*** Opening of Records provided ***

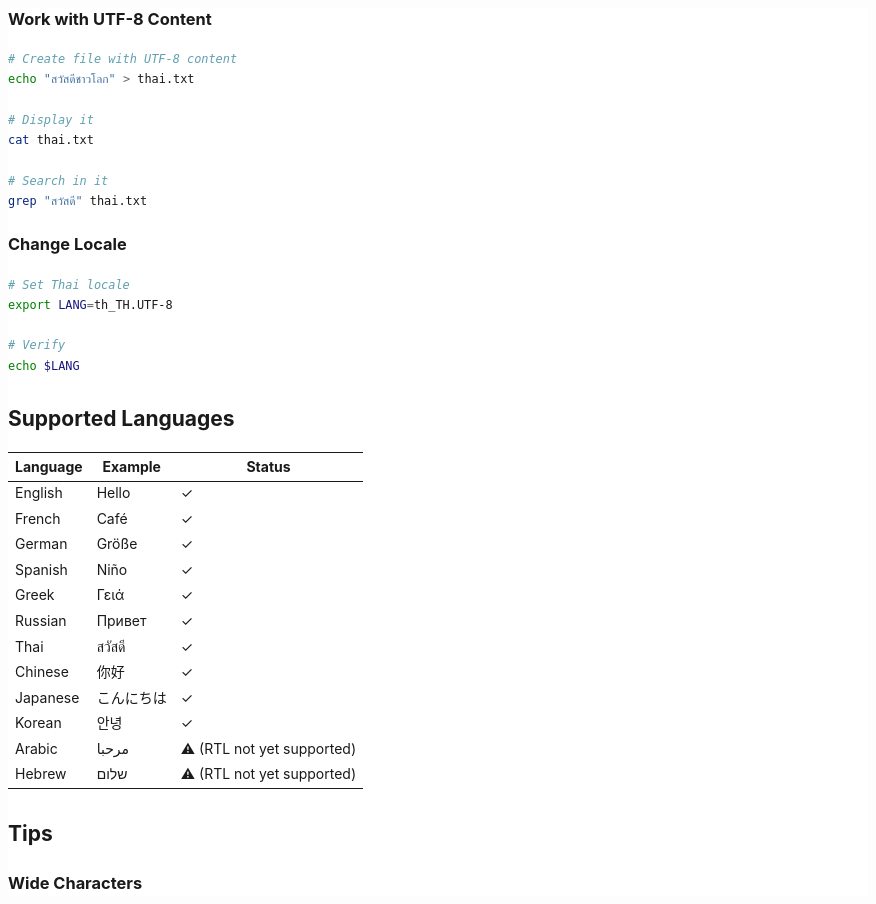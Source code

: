 ### Work with UTF-8 Content

```bash
# Create file with UTF-8 content
echo "สวัสดีชาวโลก" > thai.txt

# Display it
cat thai.txt

# Search in it
grep "สวัสดี" thai.txt
```

### Change Locale

```bash
# Set Thai locale
export LANG=th_TH.UTF-8

# Verify
echo $LANG
```

## Supported Languages

| Language | Example | Status |
|----------|---------|--------|
| English | Hello | ✓ |
| French | Café | ✓ |
| German | Größe | ✓ |
| Spanish | Niño | ✓ |
| Greek | Γειά | ✓ |
| Russian | Привет | ✓ |
| Thai | สวัสดี | ✓ |
| Chinese | 你好 | ✓ |
| Japanese | こんにちは | ✓ |
| Korean | 안녕 | ✓ |
| Arabic | مرحبا | ⚠️ (RTL not yet supported) |
| Hebrew | שלום | ⚠️ (RTL not yet supported) |

## Tips

### Wide Characters
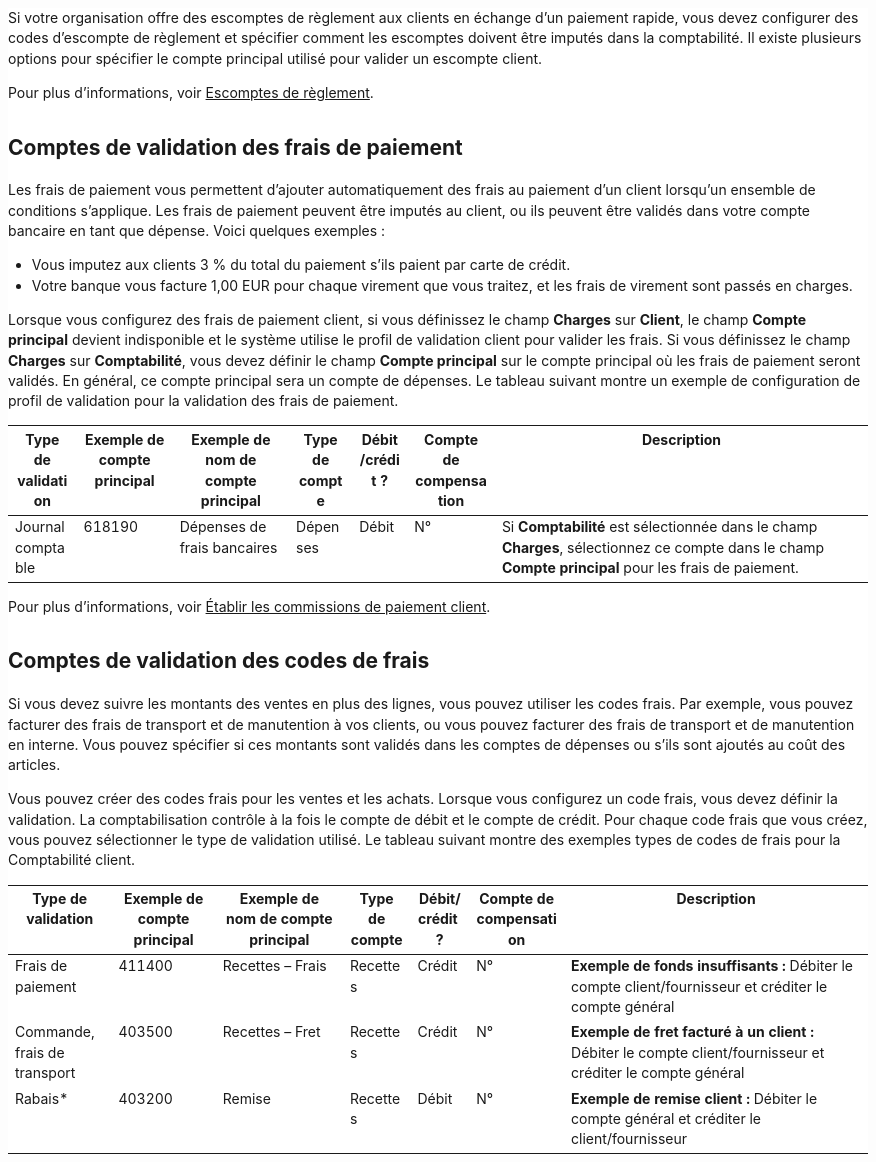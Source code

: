 Si votre organisation offre des escomptes de règlement aux clients en échange d’un paiement rapide, vous devez configurer des codes d’escompte de règlement et spécifier comment les escomptes doivent être imputés dans la comptabilité. Il existe plusieurs options pour spécifier le compte principal utilisé pour valider un escompte client.

Pour plus d’informations, voir [Escomptes de règlement](../cash-bank-management/cash-discounts.md).

## <a name="posting-accounts-for-payment-fees"></a>Comptes de validation des frais de paiement

Les frais de paiement vous permettent d’ajouter automatiquement des frais au paiement d’un client lorsqu’un ensemble de conditions s’applique. Les frais de paiement peuvent être imputés au client, ou ils peuvent être validés dans votre compte bancaire en tant que dépense. Voici quelques exemples :

- Vous imputez aux clients 3 % du total du paiement s’ils paient par carte de crédit.
- Votre banque vous facture 1,00 EUR pour chaque virement que vous traitez, et les frais de virement sont passés en charges.

Lorsque vous configurez des frais de paiement client, si vous définissez le champ **Charges** sur **Client**, le champ **Compte principal** devient indisponible et le système utilise le profil de validation client pour valider les frais. Si vous définissez le champ **Charges** sur **Comptabilité**, vous devez définir le champ **Compte principal** sur le compte principal où les frais de paiement seront validés. En général, ce compte principal sera un compte de dépenses. Le tableau suivant montre un exemple de configuration de profil de validation pour la validation des frais de paiement.

| Type de validation | Exemple de compte principal | Exemple de nom de compte principal | Type de compte | Débit/crédit ? | Compte de compensation | Description |
|--------------|----------------------|---------------------------|--------------|---------------|------------------|-------------|
| Journal comptable | 618190 | Dépenses de frais bancaires | Dépenses | Débit | N° |  Si **Comptabilité** est sélectionnée dans le champ **Charges**, sélectionnez ce compte dans le champ **Compte principal** pour les frais de paiement. |

Pour plus d’informations, voir [Établir les commissions de paiement client](../accounts-receivable/tasks/establish-customer-payment-fees.md).

## <a name="posting-accounts-for-charges-codes"></a>Comptes de validation des codes de frais

Si vous devez suivre les montants des ventes en plus des lignes, vous pouvez utiliser les codes frais. Par exemple, vous pouvez facturer des frais de transport et de manutention à vos clients, ou vous pouvez facturer des frais de transport et de manutention en interne. Vous pouvez spécifier si ces montants sont validés dans les comptes de dépenses ou s’ils sont ajoutés au coût des articles.

Vous pouvez créer des codes frais pour les ventes et les achats. Lorsque vous configurez un code frais, vous devez définir la validation. La comptabilisation contrôle à la fois le compte de débit et le compte de crédit. Pour chaque code frais que vous créez, vous pouvez sélectionner le type de validation utilisé. Le tableau suivant montre des exemples types de codes de frais pour la Comptabilité client.

| Type de validation | Exemple de compte principal | Exemple de nom de compte principal | Type de compte | Débit/crédit ? | Compte de compensation | Description |
|--------------|----------------------|---------------------------|--------------|---------------|------------------|-------------|
| Frais de paiement | 411400 | Recettes – Frais | Recettes | Crédit | N° | **Exemple de fonds insuffisants :** Débiter le compte client/fournisseur et créditer le compte général |
| Commande, frais de transport | 403500 | Recettes – Fret | Recettes | Crédit | N° | **Exemple de fret facturé à un client :** Débiter le compte client/fournisseur et créditer le compte général |
| Rabais\* | 403200 | Remise | Recettes | Débit | N° | **Exemple de remise client :** Débiter le compte général et créditer le client/fournisseur |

*** Close of Records provided ***

## Task to complete:
Set down only the lines above that fall between the line holding "Work with UTF-8 Content" and the line holding "Thai | สวัสดี | ✓ |", inclusive, keeping each exact.

## Solution to this problem:
: ### Work with UTF-8 Content

```bash
# Create file with UTF-8 content
echo "สวัสดีชาวโลก" > thai.txt

# Display it
cat thai.txt

# Search in it
grep "สวัสดี" thai.txt
```

### Change Locale

```bash
# Set Thai locale
export LANG=th_TH.UTF-8

# Verify
echo $LANG
```

## Supported Languages

| Language | Example | Status |
|----------|---------|--------|
| English | Hello | ✓ |
| French | Café | ✓ |
| German | Größe | ✓ |
| Spanish | Niño | ✓ |
| Greek | Γειά | ✓ |
| Russian | Привет | ✓ |
| Thai | สวัสดี | ✓ |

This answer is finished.